__Provided information__:
☆ ☆ ☆
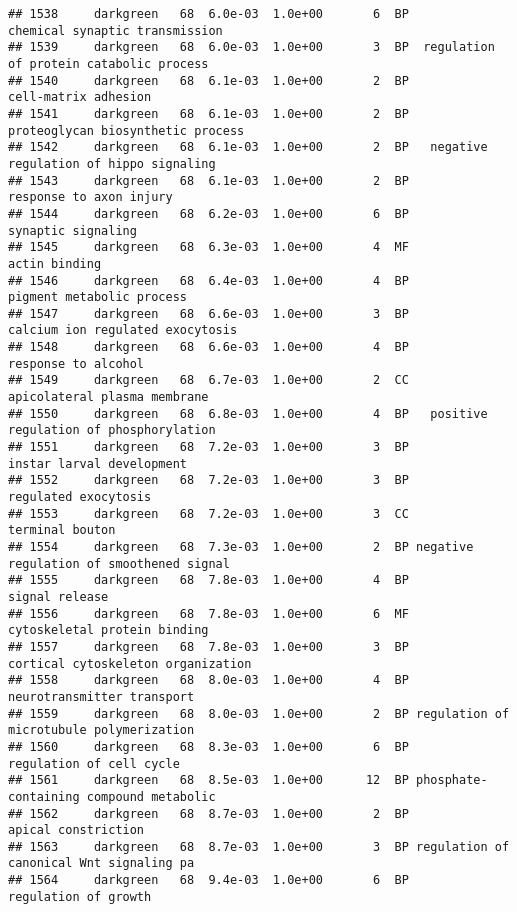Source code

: \documentclass[]{article}
\begin{document}
\begin{verbatim}
## 1538     darkgreen   68  6.0e-03  1.0e+00       6  BP           chemical synaptic transmission
## 1539     darkgreen   68  6.0e-03  1.0e+00       3  BP  regulation of protein catabolic process
## 1540     darkgreen   68  6.1e-03  1.0e+00       2  BP                     cell-matrix adhesion
## 1541     darkgreen   68  6.1e-03  1.0e+00       2  BP        proteoglycan biosynthetic process
## 1542     darkgreen   68  6.1e-03  1.0e+00       2  BP   negative regulation of hippo signaling
## 1543     darkgreen   68  6.1e-03  1.0e+00       2  BP                  response to axon injury
## 1544     darkgreen   68  6.2e-03  1.0e+00       6  BP                       synaptic signaling
## 1545     darkgreen   68  6.3e-03  1.0e+00       4  MF                            actin binding
## 1546     darkgreen   68  6.4e-03  1.0e+00       4  BP                pigment metabolic process
## 1547     darkgreen   68  6.6e-03  1.0e+00       3  BP         calcium ion regulated exocytosis
## 1548     darkgreen   68  6.6e-03  1.0e+00       4  BP                      response to alcohol
## 1549     darkgreen   68  6.7e-03  1.0e+00       2  CC             apicolateral plasma membrane
## 1550     darkgreen   68  6.8e-03  1.0e+00       4  BP   positive regulation of phosphorylation
## 1551     darkgreen   68  7.2e-03  1.0e+00       3  BP                instar larval development
## 1552     darkgreen   68  7.2e-03  1.0e+00       3  BP                     regulated exocytosis
## 1553     darkgreen   68  7.2e-03  1.0e+00       3  CC                          terminal bouton
## 1554     darkgreen   68  7.3e-03  1.0e+00       2  BP negative regulation of smoothened signal
## 1555     darkgreen   68  7.8e-03  1.0e+00       4  BP                           signal release
## 1556     darkgreen   68  7.8e-03  1.0e+00       6  MF             cytoskeletal protein binding
## 1557     darkgreen   68  7.8e-03  1.0e+00       3  BP       cortical cytoskeleton organization
## 1558     darkgreen   68  8.0e-03  1.0e+00       4  BP               neurotransmitter transport
## 1559     darkgreen   68  8.0e-03  1.0e+00       2  BP regulation of microtubule polymerization
## 1560     darkgreen   68  8.3e-03  1.0e+00       6  BP                 regulation of cell cycle
## 1561     darkgreen   68  8.5e-03  1.0e+00      12  BP phosphate-containing compound metabolic 
## 1562     darkgreen   68  8.7e-03  1.0e+00       2  BP                      apical constriction
## 1563     darkgreen   68  8.7e-03  1.0e+00       3  BP regulation of canonical Wnt signaling pa
## 1564     darkgreen   68  9.4e-03  1.0e+00       6  BP                     regulation of growth

\end{verbatim}
\end{document}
☆ ☆ ☆
__Work instruction__: Taking the listing as a whole, count how many of its lines contain the word "protein", and reply with that count alone.

__Problem solution__: 2